*What is needed*
Lines with the word "定点捕捞" in them must be copied from the records below.

*** Exercise data ***

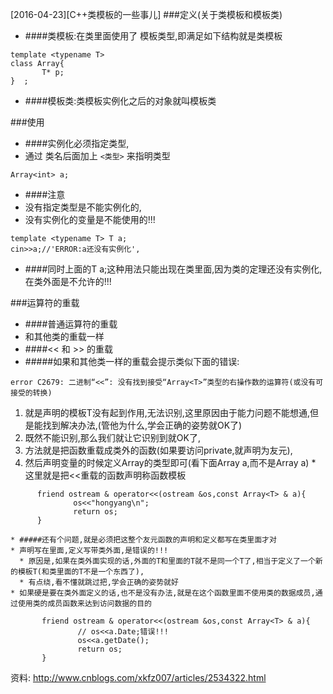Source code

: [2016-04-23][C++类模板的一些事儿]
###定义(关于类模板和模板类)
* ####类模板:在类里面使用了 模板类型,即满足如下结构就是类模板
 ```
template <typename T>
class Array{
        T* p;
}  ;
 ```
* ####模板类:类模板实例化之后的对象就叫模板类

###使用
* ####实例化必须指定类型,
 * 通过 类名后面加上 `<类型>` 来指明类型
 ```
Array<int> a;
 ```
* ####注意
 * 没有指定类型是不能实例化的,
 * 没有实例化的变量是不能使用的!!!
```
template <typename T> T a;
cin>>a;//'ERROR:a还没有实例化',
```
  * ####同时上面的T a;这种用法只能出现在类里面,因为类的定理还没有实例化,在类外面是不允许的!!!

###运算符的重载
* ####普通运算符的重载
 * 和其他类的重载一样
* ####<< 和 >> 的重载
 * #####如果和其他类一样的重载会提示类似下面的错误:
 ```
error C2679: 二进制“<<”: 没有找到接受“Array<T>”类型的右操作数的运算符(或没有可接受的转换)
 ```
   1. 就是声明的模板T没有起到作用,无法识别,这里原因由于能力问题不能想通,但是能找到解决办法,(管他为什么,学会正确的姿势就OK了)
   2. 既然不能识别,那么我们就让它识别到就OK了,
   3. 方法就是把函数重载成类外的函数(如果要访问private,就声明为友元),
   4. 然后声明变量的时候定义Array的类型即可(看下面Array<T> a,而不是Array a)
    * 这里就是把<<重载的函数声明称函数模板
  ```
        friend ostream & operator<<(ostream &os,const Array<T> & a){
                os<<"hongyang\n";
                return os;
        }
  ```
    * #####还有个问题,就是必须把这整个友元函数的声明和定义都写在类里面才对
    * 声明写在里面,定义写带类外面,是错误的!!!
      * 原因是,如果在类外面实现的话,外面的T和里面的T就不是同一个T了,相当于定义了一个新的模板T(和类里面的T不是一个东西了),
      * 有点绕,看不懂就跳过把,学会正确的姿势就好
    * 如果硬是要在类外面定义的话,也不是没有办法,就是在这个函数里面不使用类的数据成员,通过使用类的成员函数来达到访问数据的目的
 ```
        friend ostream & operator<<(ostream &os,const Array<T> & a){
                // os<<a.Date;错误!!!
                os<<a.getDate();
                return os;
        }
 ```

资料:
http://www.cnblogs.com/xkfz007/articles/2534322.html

*** End of Exercise data ***
*** Exercise data ***

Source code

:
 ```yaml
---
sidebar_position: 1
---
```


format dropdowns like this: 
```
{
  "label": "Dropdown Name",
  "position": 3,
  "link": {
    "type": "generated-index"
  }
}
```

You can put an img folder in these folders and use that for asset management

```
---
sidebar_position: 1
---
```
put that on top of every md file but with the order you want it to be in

*** End of Exercise data ***
*** Exercise data ***

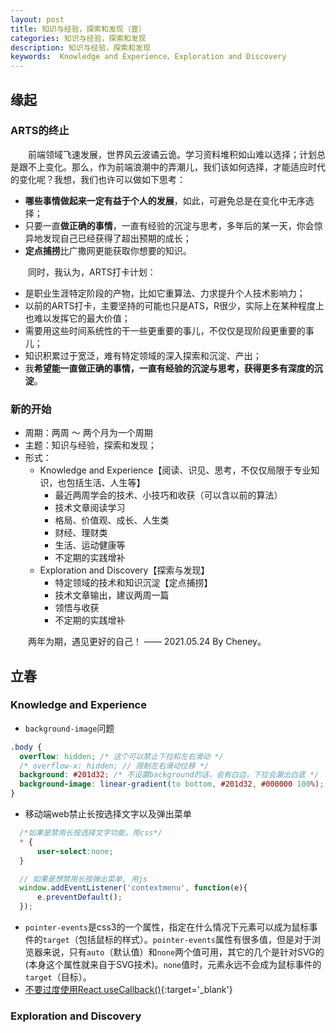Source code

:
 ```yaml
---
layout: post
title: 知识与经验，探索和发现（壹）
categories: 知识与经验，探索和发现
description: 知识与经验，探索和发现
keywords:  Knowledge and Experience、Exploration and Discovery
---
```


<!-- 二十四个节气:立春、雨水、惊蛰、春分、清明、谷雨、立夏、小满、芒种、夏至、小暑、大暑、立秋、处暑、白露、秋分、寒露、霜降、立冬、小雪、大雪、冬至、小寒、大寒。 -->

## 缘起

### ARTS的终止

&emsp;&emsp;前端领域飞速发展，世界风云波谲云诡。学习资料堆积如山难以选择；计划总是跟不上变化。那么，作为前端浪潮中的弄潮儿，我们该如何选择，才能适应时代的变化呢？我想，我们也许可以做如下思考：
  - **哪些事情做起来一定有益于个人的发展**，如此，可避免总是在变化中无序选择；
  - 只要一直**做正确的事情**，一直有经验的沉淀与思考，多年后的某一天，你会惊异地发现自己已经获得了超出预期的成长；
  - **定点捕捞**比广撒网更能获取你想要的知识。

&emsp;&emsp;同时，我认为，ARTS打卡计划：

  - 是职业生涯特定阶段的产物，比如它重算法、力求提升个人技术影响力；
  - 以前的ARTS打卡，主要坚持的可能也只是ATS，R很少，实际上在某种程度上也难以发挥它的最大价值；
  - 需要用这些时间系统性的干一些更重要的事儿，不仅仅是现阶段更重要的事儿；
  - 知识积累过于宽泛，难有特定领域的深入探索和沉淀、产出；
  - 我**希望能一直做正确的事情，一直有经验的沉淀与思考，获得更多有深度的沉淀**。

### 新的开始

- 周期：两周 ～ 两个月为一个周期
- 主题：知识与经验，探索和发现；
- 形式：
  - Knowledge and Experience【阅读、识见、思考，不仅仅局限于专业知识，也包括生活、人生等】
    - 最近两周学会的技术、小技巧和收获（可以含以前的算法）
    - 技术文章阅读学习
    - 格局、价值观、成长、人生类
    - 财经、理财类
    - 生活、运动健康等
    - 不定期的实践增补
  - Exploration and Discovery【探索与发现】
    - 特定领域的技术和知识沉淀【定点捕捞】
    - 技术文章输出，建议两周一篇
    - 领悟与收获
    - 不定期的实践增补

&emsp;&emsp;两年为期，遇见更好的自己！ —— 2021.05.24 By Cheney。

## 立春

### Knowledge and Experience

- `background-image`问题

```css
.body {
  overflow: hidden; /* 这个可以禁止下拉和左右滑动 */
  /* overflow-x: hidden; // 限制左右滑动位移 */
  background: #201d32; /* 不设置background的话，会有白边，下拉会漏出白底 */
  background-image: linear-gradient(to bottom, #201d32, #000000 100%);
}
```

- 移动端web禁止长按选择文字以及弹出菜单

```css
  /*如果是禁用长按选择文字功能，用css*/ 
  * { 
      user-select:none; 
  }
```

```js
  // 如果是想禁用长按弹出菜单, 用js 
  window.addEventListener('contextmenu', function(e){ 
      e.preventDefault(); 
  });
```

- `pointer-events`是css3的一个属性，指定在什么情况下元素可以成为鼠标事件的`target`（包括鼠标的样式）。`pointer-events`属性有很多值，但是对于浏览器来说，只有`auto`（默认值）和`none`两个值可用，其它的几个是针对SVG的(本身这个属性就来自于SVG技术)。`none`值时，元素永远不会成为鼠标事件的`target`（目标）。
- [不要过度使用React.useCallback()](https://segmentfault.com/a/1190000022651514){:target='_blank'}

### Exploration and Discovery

*** End of Exercise data ***

*Solution for this task*
  - **定点捕捞**比广撒网更能获取你想要的知识。
    - 特定领域的技术和知识沉淀【定点捕捞】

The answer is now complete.